Ia menganggap bahwa aksi long march ini hanya merugikan rakyat dan membuat belanda menang atas Indonesia dalam perjanjian Renville. Pemerintah Indonesia melalui Soekarno dan perdana menteri Amir Sjarifuddin menawarkan Kartosuwiryo jabatan sebagai menteri dalam kabinet.

BACA JUGA :  Biografi HOS Cokroaminoto, Kisah Guru Besar Soekarno, Muso dan Kartosuwiryo

Namun tawaran itu ditolak Kartosuwiryo selama dasar negara Indonesia bukan Islam. Di tahun 1949, Kekecewaan terhadap pemerintah Indonesia semakin memuncak.

Mendirikan Negara Islam Indonesia

Tanggal 7 Agustus 1949, Ia resmi memproklamirkan Negara Islam Indonesia (NII). Dimana bagian NII ini meliputi Jawa Barat, Sulawesi Selatan, dan Aceh. Negara Islam Indonesia bentukannya kemudian resmi mengobarkan pemberontakan yang kemudian dikenal dengan nama Pemberontakan DI/TII (Darul Islam/Tentara Islam Indonesia).

Di Jawa Barat, pemberontakan DI/TII dipimpin sendiri oleh Kartosuwiryo. Di Sulawesi Selatan, Pemberontakan DI/TII sendiri dipimpin oleh Kahar Muzakkar. Sementara di Aceh, dipimpin oleh Daud Beureueh.

Pemberontakan DI/TII merupakan salah satu pemberontakan bersenjata di Indonesia yang paling lama dipadamkan. Perlawanan atau pemberontakan Kartosuwiryo itu terjadi dari tahun 1949 hingga 1962.

Perintah Membunuh Soekarno

Pemberontakan DI/TII terhadap pemerintahan Indonesia merupakan sebuah permusuhan dua sahabat lama, Kartosuwiryo dan Soekarno yang meruncing.

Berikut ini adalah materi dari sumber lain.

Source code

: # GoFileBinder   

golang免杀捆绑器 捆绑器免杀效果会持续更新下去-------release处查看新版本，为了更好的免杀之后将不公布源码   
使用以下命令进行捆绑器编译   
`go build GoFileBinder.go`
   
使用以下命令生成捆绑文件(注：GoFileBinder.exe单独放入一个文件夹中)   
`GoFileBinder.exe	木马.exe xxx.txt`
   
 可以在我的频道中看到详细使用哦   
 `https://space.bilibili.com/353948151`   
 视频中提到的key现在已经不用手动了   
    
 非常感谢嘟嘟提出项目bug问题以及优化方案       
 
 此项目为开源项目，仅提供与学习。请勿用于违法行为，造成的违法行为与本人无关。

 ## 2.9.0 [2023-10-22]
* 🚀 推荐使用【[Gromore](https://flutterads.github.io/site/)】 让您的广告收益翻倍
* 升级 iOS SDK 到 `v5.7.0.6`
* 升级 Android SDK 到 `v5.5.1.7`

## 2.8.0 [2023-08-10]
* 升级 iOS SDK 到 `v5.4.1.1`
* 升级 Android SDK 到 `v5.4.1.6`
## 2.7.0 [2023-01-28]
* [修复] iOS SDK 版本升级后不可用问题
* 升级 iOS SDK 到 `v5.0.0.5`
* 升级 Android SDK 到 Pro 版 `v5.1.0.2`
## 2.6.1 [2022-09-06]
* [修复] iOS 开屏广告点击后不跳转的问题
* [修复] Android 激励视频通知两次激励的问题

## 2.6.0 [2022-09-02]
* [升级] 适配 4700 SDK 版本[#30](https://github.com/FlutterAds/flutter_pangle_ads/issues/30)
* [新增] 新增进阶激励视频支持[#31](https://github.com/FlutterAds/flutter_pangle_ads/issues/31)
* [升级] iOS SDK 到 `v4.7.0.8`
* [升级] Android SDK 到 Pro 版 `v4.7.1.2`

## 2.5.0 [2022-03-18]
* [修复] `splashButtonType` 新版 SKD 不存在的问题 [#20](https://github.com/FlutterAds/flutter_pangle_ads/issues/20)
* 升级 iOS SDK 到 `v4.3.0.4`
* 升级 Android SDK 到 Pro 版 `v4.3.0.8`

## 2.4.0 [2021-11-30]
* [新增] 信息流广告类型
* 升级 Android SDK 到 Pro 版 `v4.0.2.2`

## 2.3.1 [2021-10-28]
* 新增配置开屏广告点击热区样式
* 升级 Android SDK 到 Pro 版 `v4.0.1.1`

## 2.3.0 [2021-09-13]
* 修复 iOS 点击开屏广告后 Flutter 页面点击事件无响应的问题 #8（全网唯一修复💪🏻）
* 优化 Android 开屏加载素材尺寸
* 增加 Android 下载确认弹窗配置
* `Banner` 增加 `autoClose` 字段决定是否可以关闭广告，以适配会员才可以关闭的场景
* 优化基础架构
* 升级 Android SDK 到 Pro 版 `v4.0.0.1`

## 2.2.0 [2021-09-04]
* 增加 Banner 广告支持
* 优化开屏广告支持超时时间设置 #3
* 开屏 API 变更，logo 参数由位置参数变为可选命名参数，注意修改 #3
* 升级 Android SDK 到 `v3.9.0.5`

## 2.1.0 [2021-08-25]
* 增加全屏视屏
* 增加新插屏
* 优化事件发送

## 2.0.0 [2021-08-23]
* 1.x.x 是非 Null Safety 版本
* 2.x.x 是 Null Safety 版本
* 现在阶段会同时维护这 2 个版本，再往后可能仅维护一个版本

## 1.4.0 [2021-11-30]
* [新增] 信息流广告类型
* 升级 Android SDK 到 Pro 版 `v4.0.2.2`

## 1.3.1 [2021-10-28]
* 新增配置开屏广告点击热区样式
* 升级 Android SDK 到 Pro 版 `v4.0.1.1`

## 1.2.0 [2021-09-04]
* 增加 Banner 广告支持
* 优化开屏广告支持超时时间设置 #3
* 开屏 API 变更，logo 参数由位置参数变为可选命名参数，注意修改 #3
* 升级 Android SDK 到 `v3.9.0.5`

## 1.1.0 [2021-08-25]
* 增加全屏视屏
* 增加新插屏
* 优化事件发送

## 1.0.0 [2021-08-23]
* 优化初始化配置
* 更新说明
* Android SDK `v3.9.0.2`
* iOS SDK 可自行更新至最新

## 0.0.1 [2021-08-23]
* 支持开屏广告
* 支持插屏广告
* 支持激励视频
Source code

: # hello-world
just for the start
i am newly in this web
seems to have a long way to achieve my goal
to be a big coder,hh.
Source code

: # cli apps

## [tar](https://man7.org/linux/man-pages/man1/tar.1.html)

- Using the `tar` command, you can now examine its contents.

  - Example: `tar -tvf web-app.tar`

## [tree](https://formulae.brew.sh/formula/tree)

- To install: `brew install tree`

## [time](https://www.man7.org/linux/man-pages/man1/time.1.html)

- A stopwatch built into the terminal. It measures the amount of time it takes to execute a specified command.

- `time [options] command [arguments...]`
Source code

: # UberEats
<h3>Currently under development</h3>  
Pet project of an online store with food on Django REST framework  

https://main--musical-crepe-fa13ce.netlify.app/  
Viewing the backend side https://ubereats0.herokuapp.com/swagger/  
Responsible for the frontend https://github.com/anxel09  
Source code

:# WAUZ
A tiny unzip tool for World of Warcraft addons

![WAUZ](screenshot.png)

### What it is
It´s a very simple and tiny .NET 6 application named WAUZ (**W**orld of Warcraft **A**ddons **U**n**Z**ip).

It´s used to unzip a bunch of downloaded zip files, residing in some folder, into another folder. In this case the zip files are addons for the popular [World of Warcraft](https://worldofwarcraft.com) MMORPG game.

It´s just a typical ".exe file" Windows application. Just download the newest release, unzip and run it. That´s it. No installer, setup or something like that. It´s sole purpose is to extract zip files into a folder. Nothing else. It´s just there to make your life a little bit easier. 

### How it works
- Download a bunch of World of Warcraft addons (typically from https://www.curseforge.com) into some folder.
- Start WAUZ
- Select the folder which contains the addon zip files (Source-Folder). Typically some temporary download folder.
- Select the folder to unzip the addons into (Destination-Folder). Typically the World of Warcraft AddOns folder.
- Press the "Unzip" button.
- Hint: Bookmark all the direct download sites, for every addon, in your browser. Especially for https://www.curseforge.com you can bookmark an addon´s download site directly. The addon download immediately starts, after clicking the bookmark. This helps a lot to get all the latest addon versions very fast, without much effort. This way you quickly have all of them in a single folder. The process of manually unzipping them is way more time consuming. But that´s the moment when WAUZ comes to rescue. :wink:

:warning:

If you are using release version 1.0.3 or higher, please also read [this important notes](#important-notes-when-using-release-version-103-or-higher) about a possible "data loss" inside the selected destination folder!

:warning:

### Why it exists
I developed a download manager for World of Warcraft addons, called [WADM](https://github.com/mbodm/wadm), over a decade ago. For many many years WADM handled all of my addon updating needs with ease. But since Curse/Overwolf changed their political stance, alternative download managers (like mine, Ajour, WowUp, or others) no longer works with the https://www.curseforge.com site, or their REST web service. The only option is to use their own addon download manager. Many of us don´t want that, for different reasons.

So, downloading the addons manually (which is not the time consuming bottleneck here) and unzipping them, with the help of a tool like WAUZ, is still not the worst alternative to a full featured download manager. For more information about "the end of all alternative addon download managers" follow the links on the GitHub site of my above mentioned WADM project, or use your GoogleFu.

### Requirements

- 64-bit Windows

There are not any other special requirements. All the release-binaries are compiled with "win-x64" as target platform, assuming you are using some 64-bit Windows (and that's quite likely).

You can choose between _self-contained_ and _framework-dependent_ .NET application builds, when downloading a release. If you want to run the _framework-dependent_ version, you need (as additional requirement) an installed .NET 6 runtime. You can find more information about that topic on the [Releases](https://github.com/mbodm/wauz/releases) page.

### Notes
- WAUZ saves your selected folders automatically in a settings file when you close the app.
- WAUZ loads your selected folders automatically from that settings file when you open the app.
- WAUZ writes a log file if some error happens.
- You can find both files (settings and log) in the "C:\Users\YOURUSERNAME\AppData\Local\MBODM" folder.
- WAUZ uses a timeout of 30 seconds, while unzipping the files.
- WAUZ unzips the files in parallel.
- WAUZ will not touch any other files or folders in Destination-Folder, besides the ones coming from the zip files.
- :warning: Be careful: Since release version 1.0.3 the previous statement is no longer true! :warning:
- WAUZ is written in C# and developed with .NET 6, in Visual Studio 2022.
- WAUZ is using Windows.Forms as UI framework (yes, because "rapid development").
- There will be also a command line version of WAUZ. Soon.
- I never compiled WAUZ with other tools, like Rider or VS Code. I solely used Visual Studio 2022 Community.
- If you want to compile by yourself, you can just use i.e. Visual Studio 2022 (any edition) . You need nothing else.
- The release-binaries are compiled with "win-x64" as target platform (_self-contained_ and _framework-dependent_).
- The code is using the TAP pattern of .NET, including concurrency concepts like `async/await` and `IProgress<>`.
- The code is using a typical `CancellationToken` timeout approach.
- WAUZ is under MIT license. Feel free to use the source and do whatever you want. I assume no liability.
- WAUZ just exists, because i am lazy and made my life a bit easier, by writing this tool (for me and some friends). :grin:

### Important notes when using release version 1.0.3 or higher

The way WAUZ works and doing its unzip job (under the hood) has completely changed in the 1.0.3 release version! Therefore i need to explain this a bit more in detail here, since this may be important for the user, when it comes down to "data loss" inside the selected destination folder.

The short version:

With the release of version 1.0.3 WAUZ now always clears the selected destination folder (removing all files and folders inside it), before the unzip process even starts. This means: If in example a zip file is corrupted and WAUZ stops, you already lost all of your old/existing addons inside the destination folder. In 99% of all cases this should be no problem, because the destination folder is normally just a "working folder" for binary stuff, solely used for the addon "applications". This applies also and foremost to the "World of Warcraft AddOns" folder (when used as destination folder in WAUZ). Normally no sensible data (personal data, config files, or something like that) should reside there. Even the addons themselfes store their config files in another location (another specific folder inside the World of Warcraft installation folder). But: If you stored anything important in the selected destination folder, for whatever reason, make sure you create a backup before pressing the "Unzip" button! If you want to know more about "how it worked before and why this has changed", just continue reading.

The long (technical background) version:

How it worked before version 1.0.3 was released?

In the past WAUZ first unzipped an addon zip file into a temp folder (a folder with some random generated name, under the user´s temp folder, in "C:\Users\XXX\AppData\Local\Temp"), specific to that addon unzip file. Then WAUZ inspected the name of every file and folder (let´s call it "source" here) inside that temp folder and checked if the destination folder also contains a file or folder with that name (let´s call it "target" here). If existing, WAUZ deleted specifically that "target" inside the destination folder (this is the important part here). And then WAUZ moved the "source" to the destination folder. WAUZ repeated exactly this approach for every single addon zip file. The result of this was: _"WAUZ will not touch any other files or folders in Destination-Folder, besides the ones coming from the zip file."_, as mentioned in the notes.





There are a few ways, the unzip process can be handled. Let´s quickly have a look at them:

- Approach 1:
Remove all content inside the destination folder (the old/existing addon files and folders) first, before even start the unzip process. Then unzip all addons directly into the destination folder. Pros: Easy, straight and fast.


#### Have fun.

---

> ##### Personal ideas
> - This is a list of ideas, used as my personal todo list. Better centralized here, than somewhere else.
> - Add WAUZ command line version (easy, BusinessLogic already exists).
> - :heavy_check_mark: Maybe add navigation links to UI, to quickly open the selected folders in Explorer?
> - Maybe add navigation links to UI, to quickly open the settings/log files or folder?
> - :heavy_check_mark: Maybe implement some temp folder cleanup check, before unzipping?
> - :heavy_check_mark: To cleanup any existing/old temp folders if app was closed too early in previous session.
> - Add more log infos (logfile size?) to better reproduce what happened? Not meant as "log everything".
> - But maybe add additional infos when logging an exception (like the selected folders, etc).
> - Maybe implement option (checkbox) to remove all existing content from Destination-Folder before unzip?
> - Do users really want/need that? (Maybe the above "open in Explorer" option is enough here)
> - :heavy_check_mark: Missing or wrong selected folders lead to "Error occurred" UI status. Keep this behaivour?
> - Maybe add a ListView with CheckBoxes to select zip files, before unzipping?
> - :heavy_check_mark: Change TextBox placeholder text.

Dalam biografi Kartosuwiryo dalam buku yang ditulis Holk H. Dengel berjudul Darul Islam NII dan Kartosuwiryo (1995) disebutkan bahwa bagaimana ia memerintahkan ajudannya untuk membunuh Soekarno tahun 1961.

Percobaan pembunuhan terhadap Soekarno oleh DI/TII sendiri terjadi pada tahun 1962. Kala itu, anggota DI/TII yang terdiri dari Mardjuk, Sanusi, Abudin, Djaja, Napdi, dan Kamil diperintahkan untuk membunuh Soekarno. Kemudian anggota bernama Sanusi mencoba menembak Soekarno dari jarak 7 meter saat shalat Idul Adha berlangsung dihalaman istana kepresidenan.

Upaya pembunuhan itu gagal. Mardjuk, Abudin, Djaja, Napdi, Kamil dan Sanusi kemudian ditangkap dan dijatuhi hukuman mati. Perlawanan Kartosuwiryo sendiri berakhir tepatnya pada tanggal 6 juni 1962. Ia tertangkap oleh pasukan Kompi C Batalion 328/Kujang II Divisi Siliwangi setelah bersembunyi di gunung Rakutak, Jawa Barat.

Dijatuhi Hukuman Mati

Setelah ditangkap, Ia kemudian diadili dalam sidang Pengadilan Mahkamah Darurat Perang. Ia didakwa melakukan pemberontakan dan penghianatan terhadap pemerintahan yang sah.

Biografi Kartosuwiryo

Hasil persidangan memutuskan Kartosuwiryo, pentolan DI/TII ini dijatuhi hukuman mati. Ia sempat melakukan upaya meminta grasi atau pengampunan kepada Presiden Soekarno yang menjadi temannya sewaktu masih bersama-sama di rumah HOS Cokroaminoto.

Namun upayanya tersebut ditolak oleh Soekarno. Akhirnya eksekusi mati terhadapnya dilakukan pada tanggal 5 September 1962 beberapa bulan setelah ia tertangkap. Lokasi eksekusi mati Kartosuwiryo dilakukan di Pulau Ubi di wilayah kepulauan Seribu, Jakarta. Ia juga dimakamkan disana.